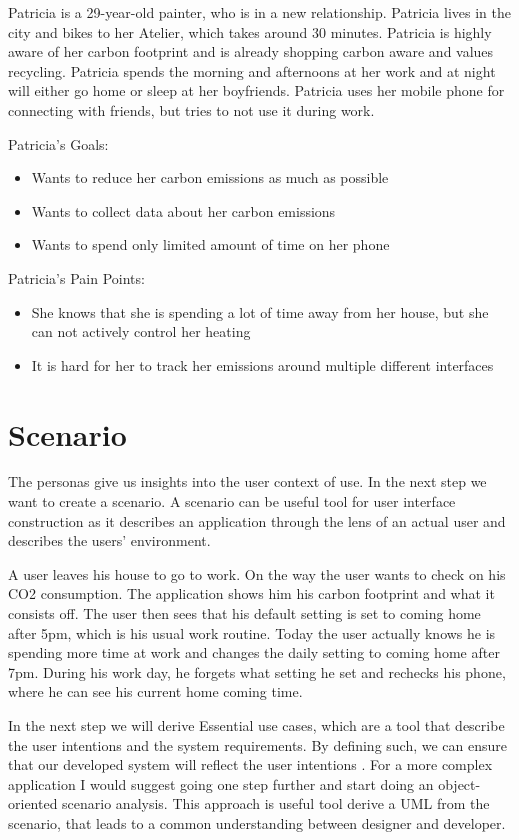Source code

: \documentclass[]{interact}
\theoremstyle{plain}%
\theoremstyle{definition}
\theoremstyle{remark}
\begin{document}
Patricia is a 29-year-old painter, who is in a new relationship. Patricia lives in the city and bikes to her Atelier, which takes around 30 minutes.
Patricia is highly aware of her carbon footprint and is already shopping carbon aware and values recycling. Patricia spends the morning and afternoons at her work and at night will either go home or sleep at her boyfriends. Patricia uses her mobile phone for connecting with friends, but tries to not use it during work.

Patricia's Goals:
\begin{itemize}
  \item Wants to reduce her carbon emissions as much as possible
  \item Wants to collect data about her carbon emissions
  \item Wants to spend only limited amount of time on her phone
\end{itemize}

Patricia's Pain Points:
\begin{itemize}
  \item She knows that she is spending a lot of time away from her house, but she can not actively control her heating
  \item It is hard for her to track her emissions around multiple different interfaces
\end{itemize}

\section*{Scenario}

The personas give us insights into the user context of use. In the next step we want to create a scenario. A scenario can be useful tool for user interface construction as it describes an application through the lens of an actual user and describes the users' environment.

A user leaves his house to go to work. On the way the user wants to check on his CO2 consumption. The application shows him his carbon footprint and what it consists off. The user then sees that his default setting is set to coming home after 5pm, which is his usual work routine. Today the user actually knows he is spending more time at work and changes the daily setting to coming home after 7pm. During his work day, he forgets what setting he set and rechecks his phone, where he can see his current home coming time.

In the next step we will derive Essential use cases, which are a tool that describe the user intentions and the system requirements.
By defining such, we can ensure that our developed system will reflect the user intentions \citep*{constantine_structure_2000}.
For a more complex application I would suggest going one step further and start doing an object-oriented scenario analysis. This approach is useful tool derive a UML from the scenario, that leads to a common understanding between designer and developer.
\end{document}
-------------------------
Give a count of the lines above that include the word "around", and add nothing to it.

- Completed exercise -
2